[Problem details]:
Only one stretch of the records below is wanted: the lines from the one holding "Finnick gulped, not" through the one holding "by? What ever". Return it exactly, both ends included.

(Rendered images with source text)

■ ■ ■ ■ ■

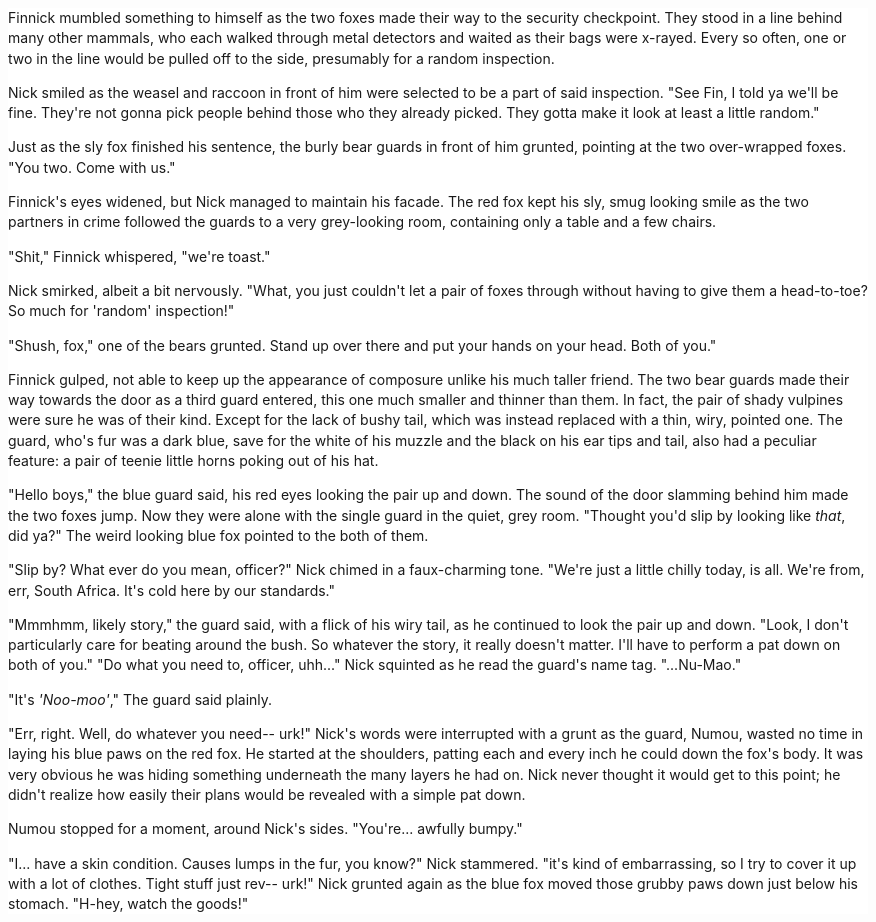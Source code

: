 Finnick mumbled something to himself as the two foxes made their way to the security checkpoint. They stood in a line behind many other mammals, who each walked through metal detectors and waited as their bags were x-rayed. Every so often, one or two in the line would be pulled off to the side, presumably for a random inspection.

Nick smiled as the weasel and raccoon in front of him were selected to be a part of said inspection. "See Fin, I told ya we'll be fine. They're not gonna pick people behind those who they already picked. They gotta make it look at least a little random."

Just as the sly fox finished his sentence, the burly bear guards in front of him grunted, pointing at the two over-wrapped foxes. "You two. Come with us."

Finnick's eyes widened, but Nick managed to maintain his facade. The red fox kept his sly, smug looking smile as the two partners in crime followed the guards to a very grey-looking room, containing only a table and a few chairs.

"Shit," Finnick whispered, "we're toast."

Nick smirked, albeit a bit nervously. "What, you just couldn't let a pair of foxes through without having to give them a head-to-toe? So much for 'random' inspection!"

"Shush, fox," one of the bears grunted. Stand up over there and put your hands on your head. Both of you."

Finnick gulped, not able to keep up the appearance of composure unlike his much taller friend. The two bear guards made their way towards the door as a third guard entered, this one much smaller and thinner than them. In fact, the pair of shady vulpines were sure he was of their kind. Except for the lack of bushy tail, which was instead replaced with a thin, wiry, pointed one. The guard, who's fur was a dark blue, save for the white of his muzzle and the black on his ear tips and tail, also had a peculiar feature: a pair of teenie little horns poking out of his hat.

"Hello boys," the blue guard said, his red eyes looking the pair up and down. The sound of the door slamming behind him made the two foxes jump. Now they were alone with the single guard in the quiet, grey room. "Thought you'd slip by looking like _that_, did ya?" The weird looking blue fox pointed to the both of them.

"Slip by? What ever do you mean, officer?" Nick chimed in a faux-charming tone. "We're just a little chilly today, is all. We're from, err, South Africa. It's cold here by our standards."

"Mmmhmm, likely story," the guard said, with a flick of his wiry tail, as he continued to look the pair up and down. "Look, I don't particularly care for beating around the bush. So whatever the story, it really doesn't matter. I'll have to perform a pat down on both of you." "Do what you need to, officer, uhh..." Nick squinted as he read the guard's name tag. "...Nu-Mao."

"It's _'Noo-moo'_," The guard said plainly.

"Err, right. Well, do whatever you need-- urk!" Nick's words were interrupted with a grunt as the guard, Numou, wasted no time in laying his blue paws on the red fox. He started at the shoulders, patting each and every inch he could down the fox's body. It was very obvious he was hiding something underneath the many layers he had on. Nick never thought it would get to this point; he didn't realize how easily their plans would be revealed with a simple pat down.

Numou stopped for a moment, around Nick's sides. "You're... awfully bumpy."

"I... have a skin condition. Causes lumps in the fur, you know?" Nick stammered. "it's kind of embarrassing, so I try to cover it up with a lot of clothes. Tight stuff just rev-- urk!" Nick grunted again as the blue fox moved those grubby paws down just below his stomach. "H-hey, watch the goods!"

■ ■ ■ ■ ■

[Your solution]:
Finnick gulped, not able to keep up the appearance of composure unlike his much taller friend. The two bear guards made their way towards the door as a third guard entered, this one much smaller and thinner than them. In fact, the pair of shady vulpines were sure he was of their kind. Except for the lack of bushy tail, which was instead replaced with a thin, wiry, pointed one. The guard, who's fur was a dark blue, save for the white of his muzzle and the black on his ear tips and tail, also had a peculiar feature: a pair of teenie little horns poking out of his hat.

"Hello boys," the blue guard said, his red eyes looking the pair up and down. The sound of the door slamming behind him made the two foxes jump. Now they were alone with the single guard in the quiet, grey room. "Thought you'd slip by looking like _that_, did ya?" The weird looking blue fox pointed to the both of them.

"Slip by? What ever do you mean, officer?" Nick chimed in a faux-charming tone. "We're just a little chilly today, is all. We're from, err, South Africa. It's cold here by our standards."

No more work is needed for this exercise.